Copyright, al via la riforma

Il Parlamento europeo approva le nuove regole sul diritto d'autore con 348 voti a favore. Ora gli autori possono proteggere le loro opere nei confronti dei giganti del web. E Wikipedia, ieri oscurata per protesta, torna visibile

Via libera alla riforma sul copyright. Dopo due mesi di braccio di ferro il Parlamento europeo ha finalmente approvato le nuove regole che sanciscono il diritto d’autore. Lo ha fatto ieri con una maggioranza solida, ben 348 voti a favore che hanno messo a tacere i 278 contrari. Nell’aula di Strasburgo solo 36 si sono astenuti. Diverse sono le novità introdotte dalla direttiva che cambia in modo sostanziale il mondo del web. La nuova misura infatti estende l’applicazione del diritto d’autore anche alle piattaforme online come Facebook, Google News e Youtube, e mira a fissare a livello europeo delle linee guida per lo sfruttamento economico delle opere dell’ingegno, in modo da consentire ai titolari dei diritti di negoziare accordi migliori sulla remunerazione che deriva dall’utilizzo delle loro opere presenti sul digitale.

Il semaforo verde arriva dopo lunghe discussioni che hanno riguardato principalmente due articoli della direttiva: l’11, ribattezzato “Tassa sui link”, e il 13, “Bavaglio al web”. Il primo sancisce che gli editori dovranno chiedere ai colossi come Facebook o Google il pagamento per l’utilizzo di un loro testo, anche se si tratta solo di brevi frammenti o di un link di rimando. Inoltre, è previsto che saranno gli autori stessi di quel testo a beneficiare dei soldi riscossi. Il secondo invece prevede l’obbligo da parte di Google e degli altri giganti della Rete di controllare i testi caricati per evitare che si tratti di opere rubate all’ingegno di altri e copiate. Saranno in pratica direttamente responsabili dei contenuti messi online, senza più limitarsi a fare una semplice indicizzazione.
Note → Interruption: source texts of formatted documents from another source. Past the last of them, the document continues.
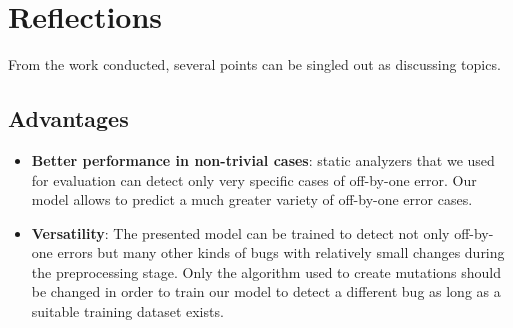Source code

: \section{Reflections}\label{sec:discussion}

From the work conducted, several points can be singled out as discussing topics.

\subsection{Advantages}
\begin{itemize}
    \item {\textbf{Better performance in non-trivial cases}: static analyzers that we used for evaluation can detect only very specific cases of off-by-one error. Our model allows to predict a much greater variety of off-by-one error cases.}
    
    \item {\textbf{Versatility}: The presented model can be trained to detect not only off-by-one errors but many other kinds of bugs with relatively small changes during the preprocessing stage. Only the algorithm used to create mutations should be changed in order to train our model to detect a different bug as long as a suitable training dataset exists.}
\end{itemize}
Sono esenti dalle disposizioni della direttiva gli scritti caricati su enciclopedie online con finalità non commerciali, come nel caso di Wikipedia, o su piattaforme software open source, come nel caso di GitHub. Le start up invece sono soggette a obblighi più leggeri. In particolare, le nuove imprese con meno di 3 anni di attività online, meno di 10 milioni di euro di fatturato e meno di 5 milioni di utenti al mese dovranno solo dimostrare di aver tentato di ottenere una licenza per l’uso di testi di altri e rimuovere i contenuti nel caso in cui gli venga richiesto dai detentori di copyright.

Per protesta Wikipedia ha oscurato le sue pagine ma ben presto è tornato tutto visibile.